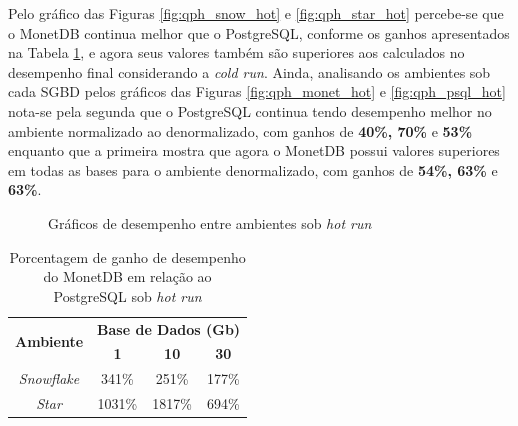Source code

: Pelo gráfico das Figuras \ref{fig:qph_snow_hot} e \ref{fig:qph_star_hot} percebe-se que o MonetDB continua melhor que o PostgreSQL, conforme os ganhos apresentados na Tabela \ref{tab:ganho_monet_psql_hot}, e agora seus valores também são superiores aos calculados no desempenho final considerando a \textit{cold run}. Ainda, analisando os ambientes sob cada SGBD pelos gráficos das Figuras \ref{fig:qph_monet_hot} e \ref{fig:qph_psql_hot} nota-se pela segunda que o PostgreSQL continua tendo desempenho melhor no ambiente normalizado ao denormalizado, com ganhos de \textbf{40\%, 70\%} e \textbf{53\%} enquanto que a primeira mostra que agora o MonetDB possui valores superiores em todas as bases para o ambiente denormalizado, com ganhos de \textbf{54\%, 63\%} e \textbf{63\%}.

\begin{figure}[htpb]
        \centering
        \caption{Gráficos de desempenho entre ambientes sob \textit{hot run}}
        \label{fig:qph_model_hot}
\end{figure}

\begin{table}[htpb]
        \centering
        \caption{Porcentagem de ganho de desempenho do MonetDB em relação ao PostgreSQL sob \textit{hot run}}
        \label{tab:ganho_monet_psql_hot}
        \begin{tabular}{|c|c|c|c|}
        \hline
        \multirow{2}{*}{\textbf{Ambiente}} & \multicolumn{3}{c|}{\textbf{Base de Dados (Gb)}} \\ \cline{2-4} 
        & \textbf{1}     & \textbf{10}    & \textbf{30}    \\ \hline
        \textit{Snowflake}                 & 341\%          & 251\%          & 177\%          \\ \hline
        \textit{Star}                      & 1031\%         & 1817\%         & 694\%          \\ \hline
        \end{tabular}
\end{table}
    
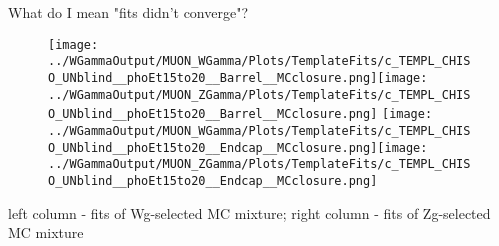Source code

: \documentclass{beamer}
\begin{document}
\begin{frame}{What do I mean "fits didn't converge"?}
  \begin{figure}
    \centering
    \texttt{[image: ../WGammaOutput/MUON\_WGamma/Plots/TemplateFits/c\_TEMPL\_CHISO\_UNblind\_\_phoEt15to20\_\_Barrel\_\_MCclosure.png]}\texttt{[image: ../WGammaOutput/MUON\_ZGamma/Plots/TemplateFits/c\_TEMPL\_CHISO\_UNblind\_\_phoEt15to20\_\_Barrel\_\_MCclosure.png]}
    \texttt{[image: ../WGammaOutput/MUON\_WGamma/Plots/TemplateFits/c\_TEMPL\_CHISO\_UNblind\_\_phoEt15to20\_\_Endcap\_\_MCclosure.png]}\texttt{[image: ../WGammaOutput/MUON\_ZGamma/Plots/TemplateFits/c\_TEMPL\_CHISO\_UNblind\_\_phoEt15to20\_\_Endcap\_\_MCclosure.png]}
  \end{figure}
  \scriptsize left column - fits of Wg-selected MC mixture; right column - fits of Zg-selected MC mixture
\end{frame}

\end{document}
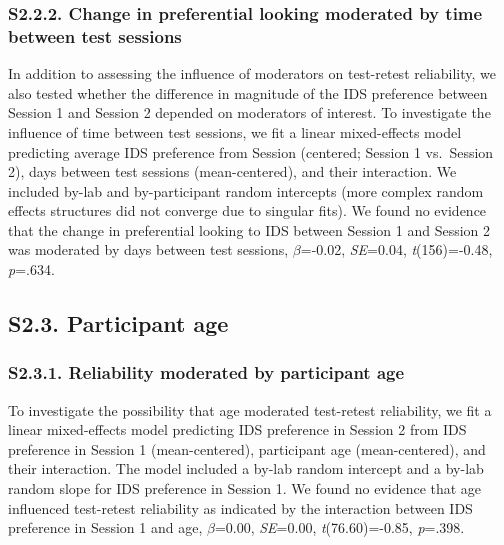 \documentclass[
  man, donotrepeattitle,floatsintext]{apa6}
\begin{document}
\hypertarget{s2.2.2.-change-in-preferential-looking-moderated-by-time-between-test-sessions}{%
\subsubsection{S2.2.2. Change in preferential looking moderated by time between test sessions}\label{s2.2.2.-change-in-preferential-looking-moderated-by-time-between-test-sessions}}

In addition to assessing the influence of moderators on test-retest reliability, we also tested whether the difference in magnitude of the IDS preference between Session 1 and Session 2 depended on moderators of interest.
To investigate the influence of time between test sessions, we fit a linear mixed-effects model predicting average IDS preference from Session (centered; Session 1 vs.~Session 2), days between test sessions (mean-centered), and their interaction.
We included by-lab and by-participant random intercepts (more complex random effects structures did not converge due to singular fits).
We found no evidence that the change in preferential looking to IDS between Session 1 and Session 2 was moderated by days between test sessions, \(\beta\)=-0.02, \emph{SE}=0.04, \emph{t}(156)=-0.48, \emph{p}=.634.

\hypertarget{s2.3.-participant-age}{%
\subsection{S2.3. Participant age}\label{s2.3.-participant-age}}

\hypertarget{s2.3.1.-reliability-moderated-by-participant-age}{%
\subsubsection{S2.3.1. Reliability moderated by participant age}\label{s2.3.1.-reliability-moderated-by-participant-age}}

To investigate the possibility that age moderated test-retest reliability, we fit a linear mixed-effects model predicting IDS preference in Session 2 from IDS preference in Session 1 (mean-centered), participant age (mean-centered), and their interaction.
The model included a by-lab random intercept and a by-lab random slope for IDS preference in Session 1.
We found no evidence that age influenced test-retest reliability as indicated by the interaction between IDS preference in Session 1 and age, \(\beta\)=0.00, \emph{SE}=0.00, \emph{t}(76.60)=-0.85, \emph{p}=.398.
\end{document}
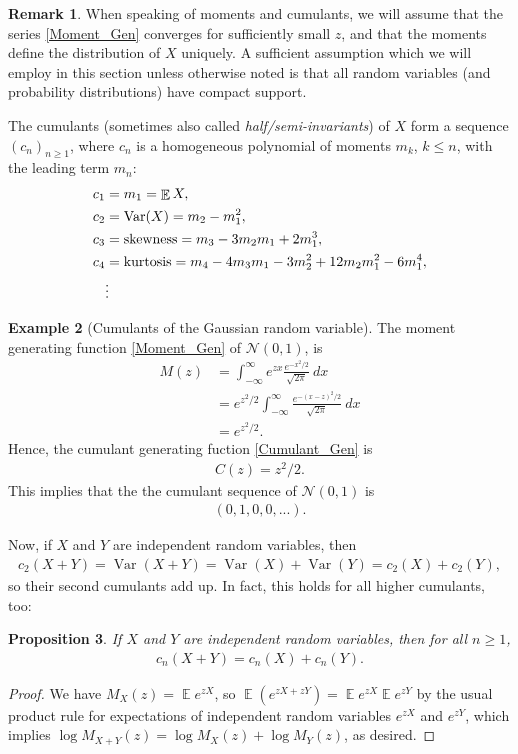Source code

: \documentclass[letterpaper,11pt,oneside,reqno]{amsart}
\numberwithin{equation}{section}
\DeclareMathOperator{\EE}{\mathbb{E}}
\DeclareMathOperator{\VAR}{\mathrm{Var}}
\newtheorem{proposition}{Proposition}[section]
\theoremstyle{definition}
\newtheorem{remark}[proposition]{Remark}
\newtheorem{example}[proposition]{Example}
\begin{document}
\begin{remark}
	When speaking of moments and cumulants, we will assume that the series \eqref{Moment_Gen} 
	converges for sufficiently small $z$, and that the moments define the distribution of $X$
	uniquely. A sufficient assumption which we will employ in this section unless otherwise
	noted is that all random variables (and probability distributions)
	have compact support.
\end{remark}

The cumulants (sometimes also called \emph{half/semi-invariants}) of $X$ form a sequence $(c_n)_{n\ge1}$, where $c_n$ is a homogeneous polynomial of moments $m_k$, $k\leq n$, with the leading term $m_n$:
\begin{align*}
    c_1&=m_1=\EE X,\\
    c_2&=\VAR(X)=m_2-m_1^2,\\
    c_3&=\textnormal{skewness}=m_3-3m_2m_1+2m_1^3,\\
    c_4&=\textnormal{kurtosis}=m_4-4m_3m_1-3m_2^2+12m_2m_1^2-6m_1^4,\\
    &\vdots
\end{align*}

\begin{example}[Cumulants of the Gaussian random variable]\label{ex:Cumulant_Seq_Ga}
	The moment generating function \eqref{Moment_Gen} of $\mathcal{N}(0,1)$, is 
	\begin{align*}
	    M(z)&= \int_{-\infty}^\infty e^{zx} \frac{e^{-x^2/2}}{\sqrt{2\pi}}\ dx\\
	    &=e^{z^2/2}\int_{-\infty}^\infty \frac{e^{-(x-z)^2/2}}{\sqrt{2\pi}}\ dx\\
	    &=e^{z^2/2}.
	\end{align*}
	Hence, the cumulant generating fuction \eqref{Cumulant_Gen} is 
	\begin{align*}
	    C(z)=z^2/2.
	\end{align*}
	This implies that the the cumulant sequence of $\mathcal{N}(0,1)$ is 
	\begin{align}\label{Cumulant_Seq_Ga}
	    (0, 1, 0, 0, ...).
	\end{align}
\end{example}

Now, if $X$ and $Y$ are independent random variables, then 
\begin{align*}
	c_2(X+Y)=\VAR(X+Y)=\VAR(X)+\VAR(Y)=c_2(X)+c_2(Y),
\end{align*}
so their second cumulants add up.
In fact, this holds for all higher cumulants, too:
\begin{proposition}
If $X$ and $Y$ are independent random variables, then for all $n\geq 1$, 
\begin{align}\label{lin_cumulants}
c_n(X+Y)=c_n(X)+c_n(Y).
\end{align}
\end{proposition}
\begin{proof}
	We have
	$M_X(z)=\EE e^{zX}$, so 
	$\EE(e^{zX+zY})=\EE e^{zX}\EE e^{zY}$
	by the usual product rule for expectations of independent
	random variables $e^{zX}$ and  $e^{zY}$, which implies
	$\log M_{X+Y}(z)=\log M_X(z)+\log M_Y(z)$, as desired.
\end{proof}
\end{document}
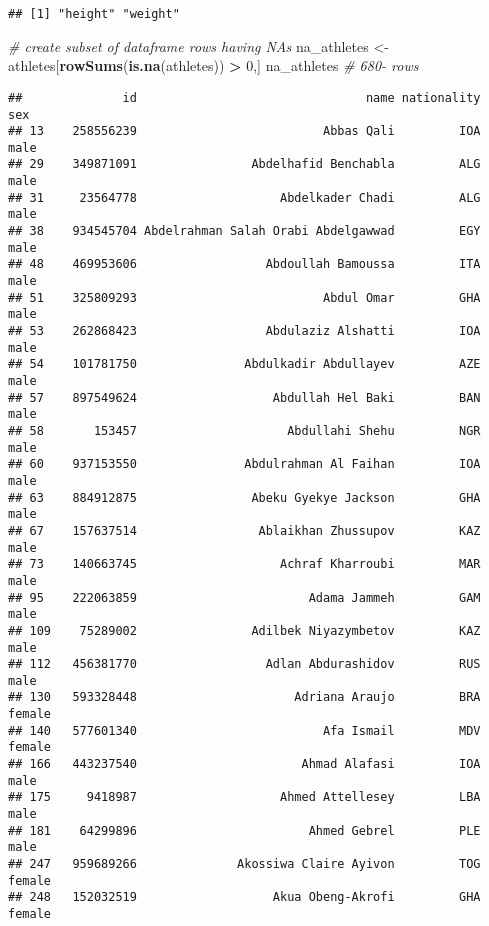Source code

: \documentclass[]{article}
\newenvironment{Shaded}{\begin{snugshade}}{\end{snugshade}}
\newcommand{\CommentTok}[1]{\textcolor[rgb]{0.56,0.35,0.01}{\textit{#1}}}
\newcommand{\DecValTok}[1]{\textcolor[rgb]{0.00,0.00,0.81}{#1}}
\newcommand{\KeywordTok}[1]{\textcolor[rgb]{0.13,0.29,0.53}{\textbf{#1}}}
\newcommand{\NormalTok}[1]{#1}
\newcommand{\OperatorTok}[1]{\textcolor[rgb]{0.81,0.36,0.00}{\textbf{#1}}}
\newcommand{\StringTok}[1]{\textcolor[rgb]{0.31,0.60,0.02}{#1}}
\begin{document}
\begin{verbatim}
## [1] "height" "weight"
\end{verbatim}

\begin{Shaded}
\begin{Highlighting}[]
    \CommentTok{#  create subset of dataframe rows having NAs}
\NormalTok{    na_athletes <-}\StringTok{ }\NormalTok{athletes[}\KeywordTok{rowSums}\NormalTok{(}\KeywordTok{is.na}\NormalTok{(athletes)) }\OperatorTok{>}\StringTok{ }\DecValTok{0}\NormalTok{,]}
\NormalTok{    na_athletes }\CommentTok{# 680- rows}
\end{Highlighting}
\end{Shaded}

\begin{verbatim}
##              id                                name nationality    sex
## 13    258556239                          Abbas Qali         IOA   male
## 29    349871091                Abdelhafid Benchabla         ALG   male
## 31     23564778                    Abdelkader Chadi         ALG   male
## 38    934545704 Abdelrahman Salah Orabi Abdelgawwad         EGY   male
## 48    469953606                  Abdoullah Bamoussa         ITA   male
## 51    325809293                          Abdul Omar         GHA   male
## 53    262868423                  Abdulaziz Alshatti         IOA   male
## 54    101781750               Abdulkadir Abdullayev         AZE   male
## 57    897549624                   Abdullah Hel Baki         BAN   male
## 58       153457                     Abdullahi Shehu         NGR   male
## 60    937153550               Abdulrahman Al Faihan         IOA   male
## 63    884912875                Abeku Gyekye Jackson         GHA   male
## 67    157637514                 Ablaikhan Zhussupov         KAZ   male
## 73    140663745                    Achraf Kharroubi         MAR   male
## 95    222063859                        Adama Jammeh         GAM   male
## 109    75289002                Adilbek Niyazymbetov         KAZ   male
## 112   456381770                  Adlan Abdurashidov         RUS   male
## 130   593328448                      Adriana Araujo         BRA female
## 140   577601340                          Afa Ismail         MDV female
## 166   443237540                       Ahmad Alafasi         IOA   male
## 175     9418987                    Ahmed Attellesey         LBA   male
## 181    64299896                        Ahmed Gebrel         PLE   male
## 247   959689266              Akossiwa Claire Ayivon         TOG female
## 248   152032519                   Akua Obeng-Akrofi         GHA female

\end{verbatim}
\end{document}
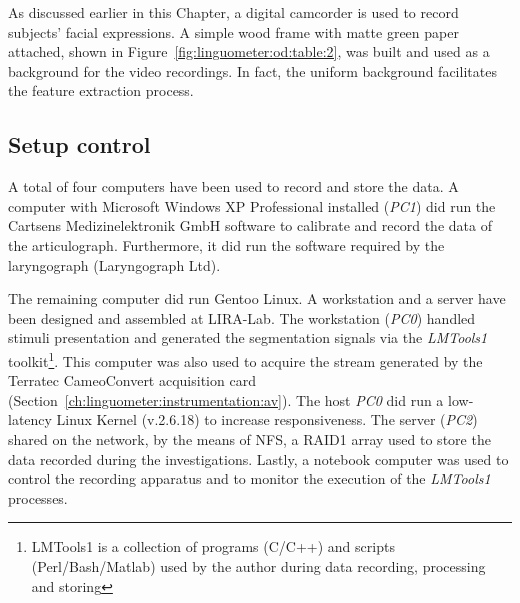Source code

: As discussed earlier in this Chapter, a digital camcorder is used to record
subjects' facial expressions. A simple wood frame with matte green
paper attached, shown in Figure~\ref{fig:linguometer:od:table:2}, was built and
used as a background for the video recordings.
In fact, the uniform background facilitates the feature extraction process.
\subsection{Setup control}
\label{ch:linguometer:instrumentation:setup}
A total of four computers have been used to record and store the data.
A computer with Microsoft Windows XP Professional installed (\emph{PC1})
did run the Cartsens Medizinelektronik GmbH software to calibrate and record 
the data of the articulograph.
Furthermore, it did run the software required by the laryngograph
(Laryngograph Ltd).

The remaining computer did run Gentoo Linux. 
A workstation and a server have been designed and assembled at LIRA-Lab. 
The workstation (\emph{PC0}) handled stimuli presentation and generated the
segmentation signals via the \emph{LMTools1} 
toolkit\footnote{LMTools1 is a collection of programs (C/C++)
and scripts (Perl/Bash/Matlab) used by the author during data recording,
processing and storing}. This computer was also used to acquire the stream
generated by the Terratec CameoConvert acquisition card
(Section~\ref{ch:linguometer:instrumentation:av}).
The host \emph{PC0} did run a low-latency Linux 
Kernel (v.2.6.18) to increase responsiveness.
The server (\emph{PC2}) shared on the network, by the means of NFS,
a RAID1 array used to store the data recorded during the investigations.
Lastly, a notebook computer was used to control the recording
apparatus and to monitor the execution of the \emph{LMTools1} processes.
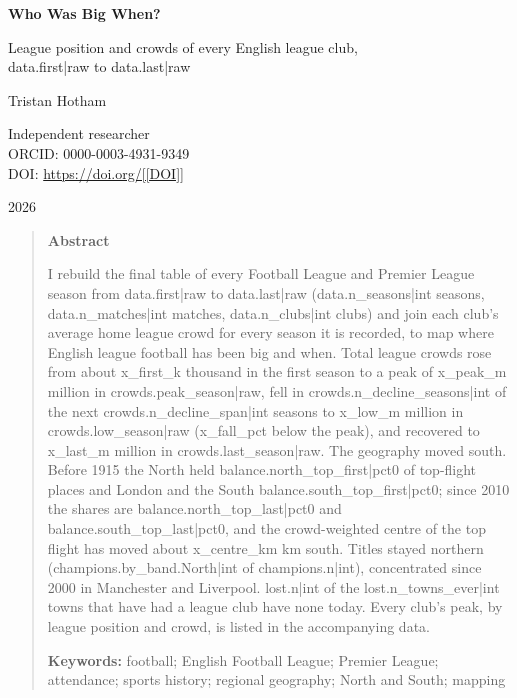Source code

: \documentclass[11pt,a4paper]{article}
\begin{document}
\begin{center}
{\Large\bfseries Who Was Big When?\par}
\vspace{0.4em}
{\large League position and crowds of every English league club,\\{{data.first|raw}} to {{data.last|raw}}\par}
\vspace{1.2em}
{\large Tristan Hotham\par}
\vspace{0.3em}
{\small Independent researcher\\
ORCID: 0000-0003-4931-9349\\
DOI: \href{https://doi.org/[[DOI]]}{https://doi.org/[[DOI]]}\par}
\vspace{0.8em}
2026
\end{center}

\begin{quote}
\small
\begin{center}\textbf{Abstract}\end{center}
I rebuild the final table of every Football League and Premier League season from {{data.first|raw}} to {{data.last|raw}} ({{data.n_seasons|int}} seasons, {{data.n_matches|int}} matches, {{data.n_clubs|int}} clubs) and join each club's average home league crowd for every season it is recorded, to map where English league football has been big and when. Total league crowds rose from about {{x_first_k}} thousand in the first season to a peak of {{x_peak_m}} million in {{crowds.peak_season|raw}}, fell in {{crowds.n_decline_seasons|int}} of the next {{crowds.n_decline_span|int}} seasons to {{x_low_m}} million in {{crowds.low_season|raw}} ({{x_fall_pct}} below the peak), and recovered to {{x_last_m}} million in {{crowds.last_season|raw}}. The geography moved south. Before 1915 the North held {{balance.north_top_first|pct0}} of top-flight places and London and the South {{balance.south_top_first|pct0}}; since 2010 the shares are {{balance.north_top_last|pct0}} and {{balance.south_top_last|pct0}}, and the crowd-weighted centre of the top flight has moved about {{x_centre_km}} km south. Titles stayed northern ({{champions.by_band.North|int}} of {{champions.n|int}}), concentrated since 2000 in Manchester and Liverpool. {{lost.n|int}} of the {{lost.n_towns_ever|int}} towns that have had a league club have none today. Every club's peak, by league position and crowd, is listed in the accompanying data.

\textbf{Keywords:} football; English Football League; Premier League; attendance; sports history; regional geography; North and South; mapping
\end{quote}
\end{document}
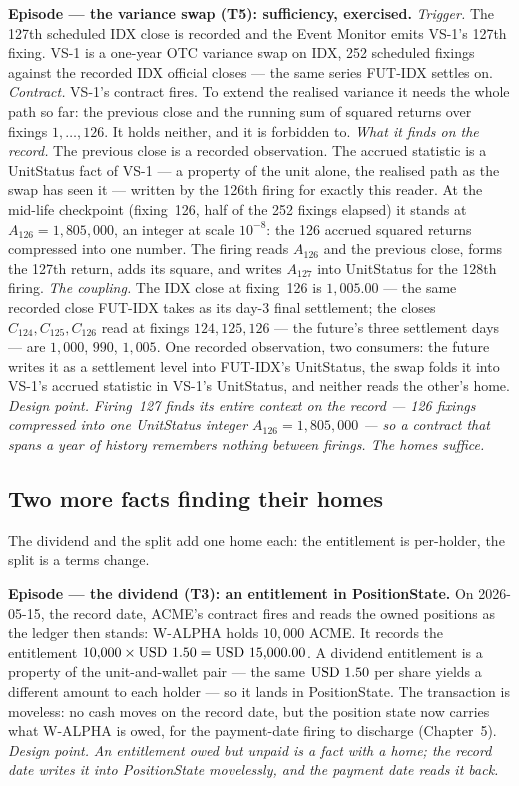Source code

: \medskip\noindent\textbf{Episode --- the variance swap (T5): sufficiency, exercised.}
\emph{Trigger.} The 127th scheduled IDX close is recorded and the Event Monitor emits
VS-1's 127th fixing. VS-1 is a one-year OTC variance swap on IDX, 252 scheduled fixings
against the recorded IDX official closes --- the same series FUT-IDX settles on.
\emph{Contract.} VS-1's contract fires. To extend the realised variance it needs the whole
path so far: the previous close and the running sum of squared returns over fixings
$1,\dots,126$. It holds neither, and it is forbidden to.
\emph{What it finds on the record.} The previous close is a recorded observation. The
accrued statistic is a UnitStatus fact of VS-1 --- a property of the unit alone, the
realised path as the swap has seen it --- written by the 126th firing for exactly this
reader. At the mid-life checkpoint (fixing~126, half of the 252 fixings elapsed) it stands
at $A_{126}=1{,}805{,}000$, an integer at scale $10^{-8}$: the 126 accrued squared returns
compressed into one number. The firing reads $A_{126}$ and the previous close, forms the
127th return, adds its square, and writes $A_{127}$ into UnitStatus for the 128th firing.
\emph{The coupling.} The IDX close at fixing~126 is $1{,}005.00$ --- the same recorded
close FUT-IDX takes as its day-3 final settlement; the closes $C_{124},C_{125},C_{126}$ read
at fixings $124,125,126$ --- the future's three settlement days --- are $1{,}000$, $990$, $1{,}005$. One recorded observation, two
consumers: the future writes it as a settlement level into FUT-IDX's UnitStatus, the swap
folds it into VS-1's accrued statistic in VS-1's UnitStatus, and neither reads the other's
home.
\emph{Design point.} \emph{Firing~127 finds its entire context on the record --- 126
fixings compressed into one UnitStatus integer $A_{126}=1{,}805{,}000$ --- so a contract
that spans a year of history remembers nothing between firings. The homes suffice.}

\subsection{Two more facts finding their homes}

The dividend and the split add one home each: the entitlement is per-holder, the split is a
terms change.

\medskip\noindent\textbf{Episode --- the dividend (T3): an entitlement in PositionState.}
On 2026-05-15, the record date, ACME's contract fires and reads the owned positions as the
ledger then stands: W-ALPHA holds $10{,}000$ ACME. It records the entitlement
$10{,}000\times\USD{1.50}=\USD{15{,}000.00}$. A dividend entitlement is a property of the
unit-and-wallet pair --- the same $\USD{1.50}$ per share yields a different amount to each
holder --- so it lands in PositionState. The transaction is moveless: no cash moves on the
record date, but the position state now carries what W-ALPHA is owed, for the payment-date
firing to discharge (Chapter~5).
\emph{Design point.} \emph{An entitlement owed but unpaid is a fact with a home; the record
date writes it into PositionState movelessly, and the payment date reads it back.}

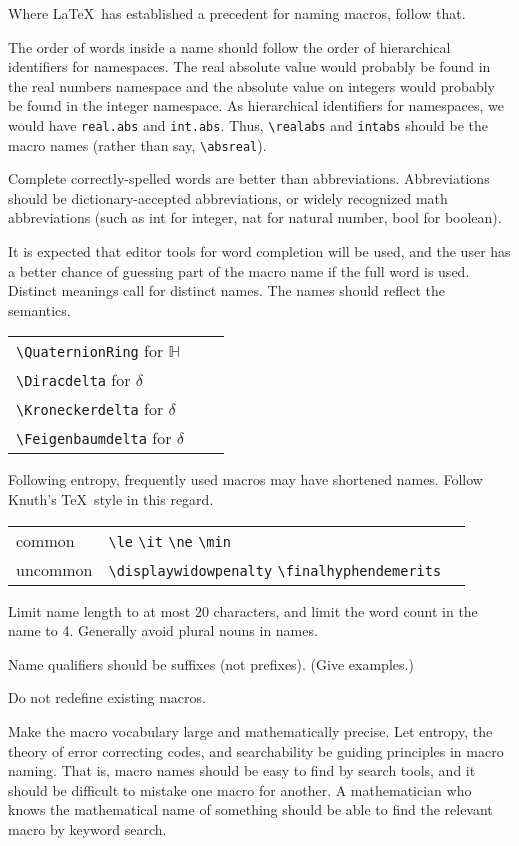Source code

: \documentclass[12pt]{amsart}
\begin{document}
Where \LaTeX\ has established a precedent for naming macros, follow that.

The order of words inside a name should follow the order of hierarchical identifiers for
namespaces.  The real absolute value would probably be found in the real numbers namespace
and the absolute value on integers would probably be found in the integer namespace.
As hierarchical identifiers for namespaces, 
we would have \verb!real.abs! and \verb!int.abs!.  
Thus, \verb!\realabs! and \verb!intabs! should be the macro names
(rather than say, \verb!\absreal!). 

Complete correctly-spelled words are better than abbreviations.  
Abbreviations should be dictionary-accepted abbreviations, or widely recognized
math abbreviations (such as int for integer, nat for natural number, bool for
boolean).  

It is expected that editor tools for
word completion will be used, and the user has a better chance of guessing
part of the macro name if the full word is used.  Distinct meanings call for
distinct names.  The names should reflect the semantics.




\begin{tabular}{l l l}
 \verb!\QuaternionRing! for ${\mathbb H}$ \\
 \verb!\Diracdelta! for $\delta$ \\
 \verb!\Kroneckerdelta! for $\delta$ \\
 \verb!\Feigenbaumdelta! for $\delta$
\end{tabular}



Following entropy, frequently
used macros may have shortened names.  Follow Knuth's \TeX\ style in this regard.
 
\begin{tabular}{ l l l }
common & \verb!\le! \verb!\it! \verb!\ne! \verb!\min! \\
uncommon & \verb!\displaywidowpenalty! \verb!\finalhyphendemerits!
\end{tabular}

Limit name length to at most 20 characters, and limit the word count in the
name to 4.  Generally avoid plural nouns in names. 


Name qualifiers should be suffixes (not prefixes). (Give examples.)

Do not redefine existing macros.

Make the macro vocabulary large and mathematically precise.
Let entropy, the theory of error correcting codes, and searchability 
be guiding principles in macro naming. 
That is, macro names should be easy to find by search tools, and it
should be difficult to mistake one macro for another.  A mathematician
who knows the mathematical name of something should be able to
find the relevant macro by keyword search.
\end{document}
----------
• **What to do**:
Considering only the material above, set down every line from the one with "part of the" to the one with "That is, macro", inclusive, exactly as written.

• **Written response**:
part of the macro name if the full word is used.  Distinct meanings call for
distinct names.  The names should reflect the semantics.




\begin{tabular}{l l l}
 \verb!\QuaternionRing! for ${\mathbb H}$ \\
 \verb!\Diracdelta! for $\delta$ \\
 \verb!\Kroneckerdelta! for $\delta$ \\
 \verb!\Feigenbaumdelta! for $\delta$
\end{tabular}



Following entropy, frequently
used macros may have shortened names.  Follow Knuth's \TeX\ style in this regard.
 
\begin{tabular}{ l l l }
common & \verb!\le! \verb!\it! \verb!\ne! \verb!\min! \\
uncommon & \verb!\displaywidowpenalty! \verb!\finalhyphendemerits!
\end{tabular}

Limit name length to at most 20 characters, and limit the word count in the
name to 4.  Generally avoid plural nouns in names. 


Name qualifiers should be suffixes (not prefixes). (Give examples.)

Do not redefine existing macros.

Make the macro vocabulary large and mathematically precise.
Let entropy, the theory of error correcting codes, and searchability 
be guiding principles in macro naming. 
That is, macro names should be easy to find by search tools, and it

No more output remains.